Die Bauernproteste vergangene Woche in Berlin und der ergebnislose Agrargipfel Anfang der Woche von etwa 40 Landwirten bei Bundeskanzlerin Angela Merkel und Ministerin Julia Klöckner sowie das schlechte Standing der Landwirte in der öffentlichen Wahrnehmung treiben Helma Gerken, Heike Langediers sowie ihren Berufskolleginnen Anke Eden-Jürgens und Gitta Hobbie die Sorgenfalten auf die Stirn. Bei einem so genannten Dielengespräch auf dem Hof Gerken in Wayens hat das Quartett die Gelegenheit genutzt, zu den aktuellen Entwicklungen in der Landwirtschaft die Sicht der Landfrauen darzustellen.

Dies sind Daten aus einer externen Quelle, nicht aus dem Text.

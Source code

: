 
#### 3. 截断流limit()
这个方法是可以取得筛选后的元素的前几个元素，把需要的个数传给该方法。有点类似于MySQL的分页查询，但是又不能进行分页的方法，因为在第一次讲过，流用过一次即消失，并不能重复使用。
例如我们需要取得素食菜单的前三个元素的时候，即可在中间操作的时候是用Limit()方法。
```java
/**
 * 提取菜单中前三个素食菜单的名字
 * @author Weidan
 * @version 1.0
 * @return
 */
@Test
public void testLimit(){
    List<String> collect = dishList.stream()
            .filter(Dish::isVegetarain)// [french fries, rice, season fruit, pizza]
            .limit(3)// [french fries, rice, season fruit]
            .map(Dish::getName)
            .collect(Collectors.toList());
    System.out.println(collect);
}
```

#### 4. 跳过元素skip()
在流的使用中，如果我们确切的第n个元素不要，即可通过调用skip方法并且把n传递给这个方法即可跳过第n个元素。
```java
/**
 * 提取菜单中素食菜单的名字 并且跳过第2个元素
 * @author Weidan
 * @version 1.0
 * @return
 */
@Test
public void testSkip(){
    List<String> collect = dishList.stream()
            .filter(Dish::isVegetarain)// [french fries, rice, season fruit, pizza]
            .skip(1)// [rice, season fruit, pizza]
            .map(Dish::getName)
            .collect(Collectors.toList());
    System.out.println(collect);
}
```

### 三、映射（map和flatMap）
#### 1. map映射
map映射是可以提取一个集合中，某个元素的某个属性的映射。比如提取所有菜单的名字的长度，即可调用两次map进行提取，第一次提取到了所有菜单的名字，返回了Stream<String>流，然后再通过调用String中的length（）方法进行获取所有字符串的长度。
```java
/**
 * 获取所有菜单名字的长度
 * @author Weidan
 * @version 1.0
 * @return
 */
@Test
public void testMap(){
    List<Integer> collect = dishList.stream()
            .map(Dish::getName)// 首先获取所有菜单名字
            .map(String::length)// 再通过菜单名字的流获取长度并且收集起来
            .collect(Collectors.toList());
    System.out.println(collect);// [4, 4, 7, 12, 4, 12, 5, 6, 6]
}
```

Im Kern geht es den Frauen aus dem Kreislandfrauenverband um die Frage, welche Zukunft Landwirtschaft noch hat. Die Frauen aus der Projektgruppe „Interessengemeinschaft Landfrauen und Landwirtschaft“ kritisieren nicht nur die immer geringere Wertschätzung für Lebensmittel und die Arbeit der Landwirte, sondern auch, dass zu viel über die Köpfe der Landwirte hinweg entschieden wird. Dass Politik oft nicht bereit ist, auf den Sachverstand und den Erfahrungsschatz der Landwirte zu hören, sondern in der großen Aufgabe Klimaschutz der Landwirtschaft immer mehr Vorgaben macht, die diese nicht erfüllen können, weil es finanziell nicht zu leisten ist.

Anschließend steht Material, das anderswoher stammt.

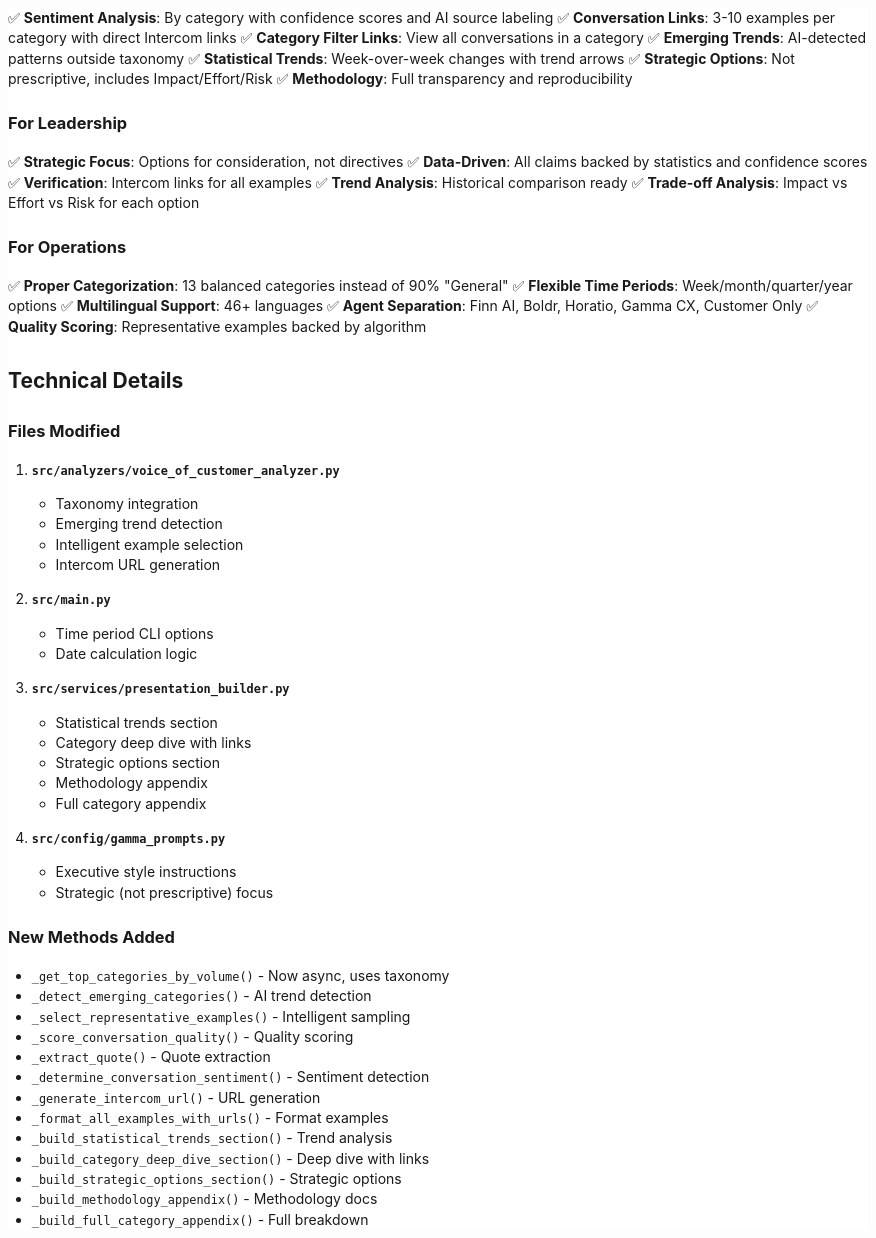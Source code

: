 ✅ **Sentiment Analysis**: By category with confidence scores and AI source labeling
✅ **Conversation Links**: 3-10 examples per category with direct Intercom links
✅ **Category Filter Links**: View all conversations in a category
✅ **Emerging Trends**: AI-detected patterns outside taxonomy
✅ **Statistical Trends**: Week-over-week changes with trend arrows
✅ **Strategic Options**: Not prescriptive, includes Impact/Effort/Risk
✅ **Methodology**: Full transparency and reproducibility

### For Leadership

✅ **Strategic Focus**: Options for consideration, not directives
✅ **Data-Driven**: All claims backed by statistics and confidence scores
✅ **Verification**: Intercom links for all examples
✅ **Trend Analysis**: Historical comparison ready
✅ **Trade-off Analysis**: Impact vs Effort vs Risk for each option

### For Operations

✅ **Proper Categorization**: 13 balanced categories instead of 90% "General"
✅ **Flexible Time Periods**: Week/month/quarter/year options
✅ **Multilingual Support**: 46+ languages
✅ **Agent Separation**: Finn AI, Boldr, Horatio, Gamma CX, Customer Only
✅ **Quality Scoring**: Representative examples backed by algorithm

## Technical Details

### Files Modified

1. **`src/analyzers/voice_of_customer_analyzer.py`**
   - Taxonomy integration
   - Emerging trend detection
   - Intelligent example selection
   - Intercom URL generation

2. **`src/main.py`**
   - Time period CLI options
   - Date calculation logic

3. **`src/services/presentation_builder.py`**
   - Statistical trends section
   - Category deep dive with links
   - Strategic options section
   - Methodology appendix
   - Full category appendix

4. **`src/config/gamma_prompts.py`**
   - Executive style instructions
   - Strategic (not prescriptive) focus

### New Methods Added

- `_get_top_categories_by_volume()` - Now async, uses taxonomy
- `_detect_emerging_categories()` - AI trend detection
- `_select_representative_examples()` - Intelligent sampling
- `_score_conversation_quality()` - Quality scoring
- `_extract_quote()` - Quote extraction
- `_determine_conversation_sentiment()` - Sentiment detection
- `_generate_intercom_url()` - URL generation
- `_format_all_examples_with_urls()` - Format examples
- `_build_statistical_trends_section()` - Trend analysis
- `_build_category_deep_dive_section()` - Deep dive with links
- `_build_strategic_options_section()` - Strategic options
- `_build_methodology_appendix()` - Methodology docs
- `_build_full_category_appendix()` - Full breakdown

„Die Agrarpolitik unterstütze die kleinen und mittleren Betriebe zu wenig gegenüber den Großen. Natur- und Umweltschutz und das Tierwohl haben auf unseren Höfen stets oberste Priorität“, betonen die Landfrauen. Naturschutz und Tierwohl dürfe nicht allein auf den Rücken der Landwirte ausgetragen werden, meint Gitta Hobbie. „Tierwohl und Umweltschutz geht alle an und muss von allen mitbezahlt werden.“

Viel zu wenige Verbraucher seien dazu bereit. Es darf nicht sein, dass der Lebensmitteleinzelhandel immer mehr Qualität und Tierwohl fordert, zugleich aber die Preise „bis zum Gehtnichtmehr“ drückt. „Wo sollen die Lebensmittel herkommen, wenn wir sie nicht mehr produzieren“, fragen die Landfrauen und plädieren für „mehr saisonal und regional“ auf den Tischen. Die ganze Entwicklung sorge für Frust und Perspektivlosigkeit auf den Höfen. „Das setzt den Landwirtsfamilien schwer zu. Viele Betriebe geben auf“, befürchten die Landfrauen.

Klares Bekenntnis fehlt

Die Landfrauen fordern ein klares Bekenntnis der Politik für den Erhalt der Landwirtschaft und den Dialog von Politik, Wissenschaftlern, Verbrauchern und Landwirtschaft. Es müsse zu Lösungen kommen, die nicht überstürzt verabschiedet werden, sondern die nachhaltig sind und auf wissenschaftlichen Erkenntnissen beruhen, sagt Heike Langediers.

Lösungen müssen nicht nur bezahlbar sein, sondern auch praktisch umzusetzen – Landwirte müssen die Möglichkeit haben, auf Wetter und Witterung flexibel zu reagieren.